[Stored data entries]
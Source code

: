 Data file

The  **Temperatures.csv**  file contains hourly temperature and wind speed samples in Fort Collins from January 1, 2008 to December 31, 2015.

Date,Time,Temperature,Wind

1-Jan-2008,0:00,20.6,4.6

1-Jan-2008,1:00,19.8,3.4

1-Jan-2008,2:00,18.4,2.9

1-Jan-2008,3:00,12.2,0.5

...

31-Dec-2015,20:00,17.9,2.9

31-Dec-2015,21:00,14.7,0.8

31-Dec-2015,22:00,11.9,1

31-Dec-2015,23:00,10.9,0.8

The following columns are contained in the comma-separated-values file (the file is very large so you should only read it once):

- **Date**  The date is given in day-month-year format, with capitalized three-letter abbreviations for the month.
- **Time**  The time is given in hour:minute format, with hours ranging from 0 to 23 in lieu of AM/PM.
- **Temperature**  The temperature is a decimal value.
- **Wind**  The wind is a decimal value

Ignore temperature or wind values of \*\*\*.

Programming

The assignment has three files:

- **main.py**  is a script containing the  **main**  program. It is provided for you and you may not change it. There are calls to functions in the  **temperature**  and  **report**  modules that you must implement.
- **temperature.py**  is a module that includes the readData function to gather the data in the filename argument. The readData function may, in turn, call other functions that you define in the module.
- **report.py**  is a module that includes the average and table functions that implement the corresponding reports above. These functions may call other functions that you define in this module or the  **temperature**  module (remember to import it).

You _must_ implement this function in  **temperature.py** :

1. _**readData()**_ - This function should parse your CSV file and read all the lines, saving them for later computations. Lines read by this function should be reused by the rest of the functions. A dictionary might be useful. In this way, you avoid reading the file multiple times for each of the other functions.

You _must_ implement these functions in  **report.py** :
...
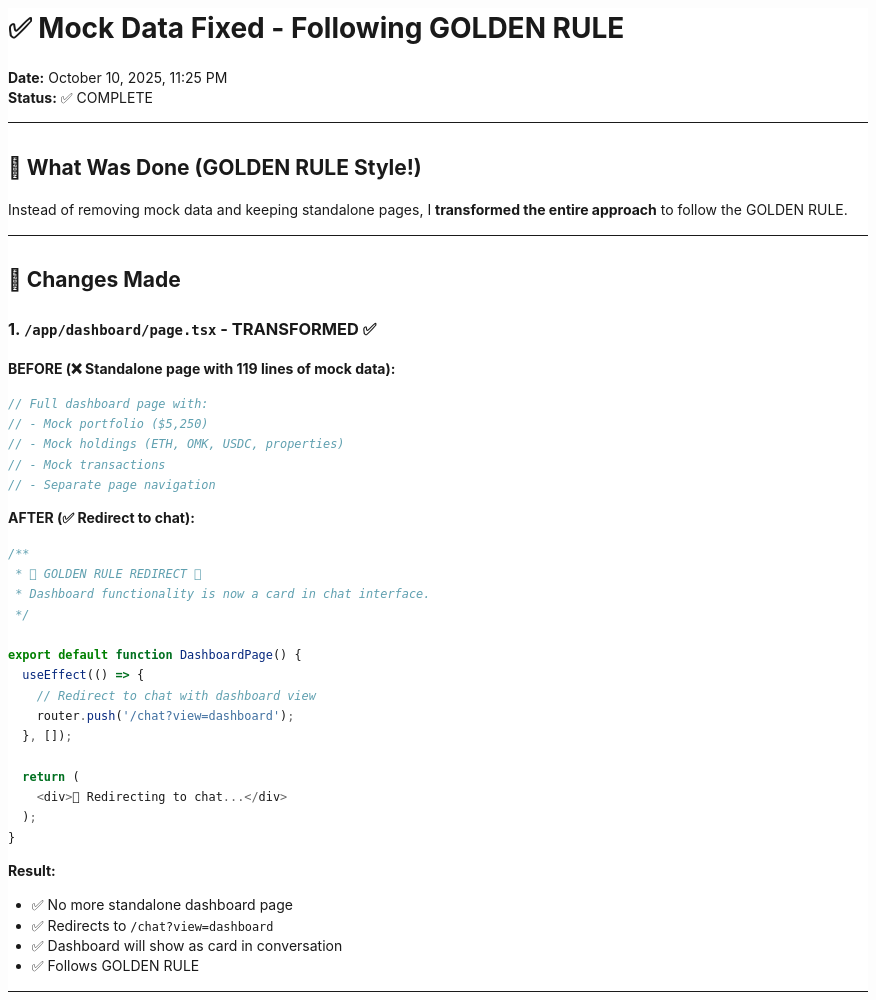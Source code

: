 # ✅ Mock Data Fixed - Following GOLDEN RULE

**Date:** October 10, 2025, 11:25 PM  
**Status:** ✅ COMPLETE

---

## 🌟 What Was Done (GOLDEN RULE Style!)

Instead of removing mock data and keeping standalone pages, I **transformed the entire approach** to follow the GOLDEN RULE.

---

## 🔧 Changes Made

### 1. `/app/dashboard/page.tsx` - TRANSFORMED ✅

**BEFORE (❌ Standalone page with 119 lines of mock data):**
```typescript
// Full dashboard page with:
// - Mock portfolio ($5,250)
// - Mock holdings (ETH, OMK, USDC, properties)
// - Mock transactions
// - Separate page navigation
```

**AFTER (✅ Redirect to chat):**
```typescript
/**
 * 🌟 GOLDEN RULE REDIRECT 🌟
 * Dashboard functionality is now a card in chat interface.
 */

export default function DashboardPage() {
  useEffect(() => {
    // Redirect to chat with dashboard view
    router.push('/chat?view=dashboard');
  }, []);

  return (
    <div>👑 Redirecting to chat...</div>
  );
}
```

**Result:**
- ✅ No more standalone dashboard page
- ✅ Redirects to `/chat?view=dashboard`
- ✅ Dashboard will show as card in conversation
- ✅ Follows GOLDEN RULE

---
...
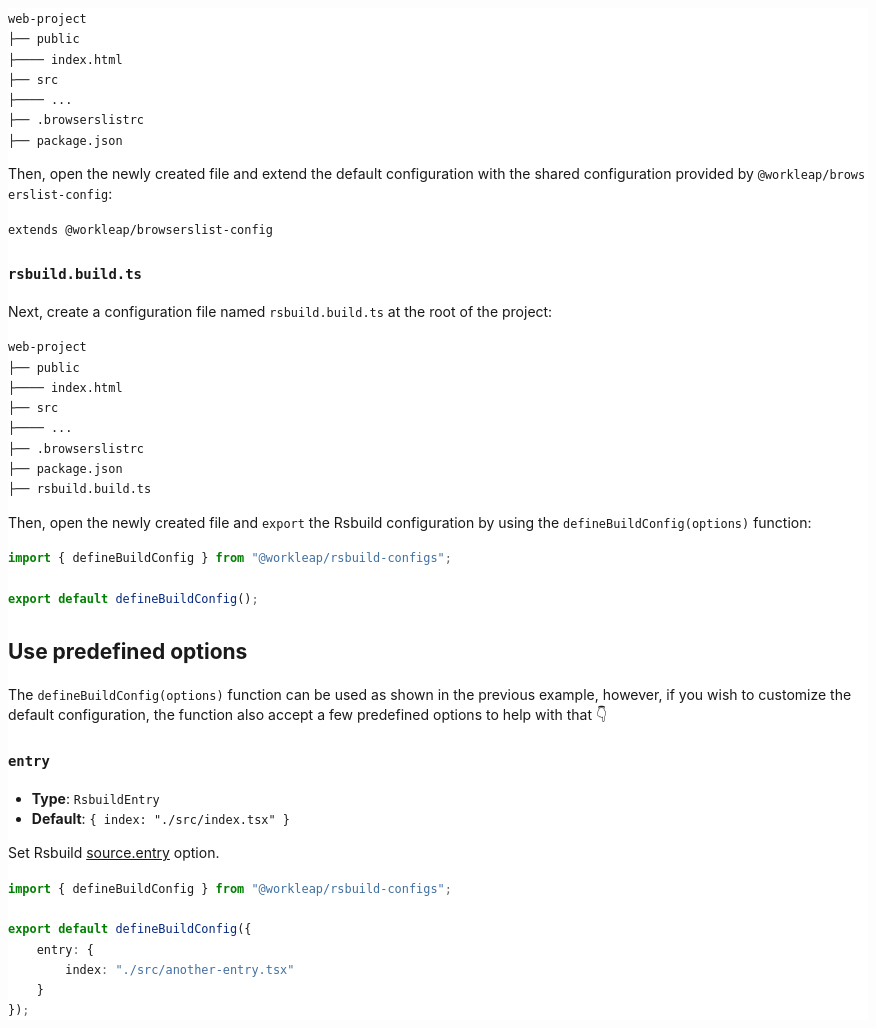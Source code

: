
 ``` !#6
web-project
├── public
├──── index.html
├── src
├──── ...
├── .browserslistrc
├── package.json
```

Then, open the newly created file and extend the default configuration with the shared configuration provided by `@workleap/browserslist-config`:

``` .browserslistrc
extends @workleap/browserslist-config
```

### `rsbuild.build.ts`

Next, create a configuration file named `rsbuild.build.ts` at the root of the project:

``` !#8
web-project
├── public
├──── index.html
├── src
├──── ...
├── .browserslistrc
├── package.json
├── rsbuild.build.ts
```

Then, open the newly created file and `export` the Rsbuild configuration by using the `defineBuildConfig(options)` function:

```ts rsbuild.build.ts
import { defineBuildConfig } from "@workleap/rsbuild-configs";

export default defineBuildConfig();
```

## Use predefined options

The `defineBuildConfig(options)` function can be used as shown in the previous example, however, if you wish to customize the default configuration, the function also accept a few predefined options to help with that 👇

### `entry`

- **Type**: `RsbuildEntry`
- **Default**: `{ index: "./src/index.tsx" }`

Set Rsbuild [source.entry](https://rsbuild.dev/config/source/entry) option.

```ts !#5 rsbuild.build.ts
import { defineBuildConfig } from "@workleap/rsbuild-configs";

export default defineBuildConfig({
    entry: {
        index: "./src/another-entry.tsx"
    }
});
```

*Assignment:*
Using the data above, return each line that includes the word "three".

*Task response:*
- **Date**  The date is given in day-month-year format, with capitalized three-letter abbreviations for the month.
The assignment has three files:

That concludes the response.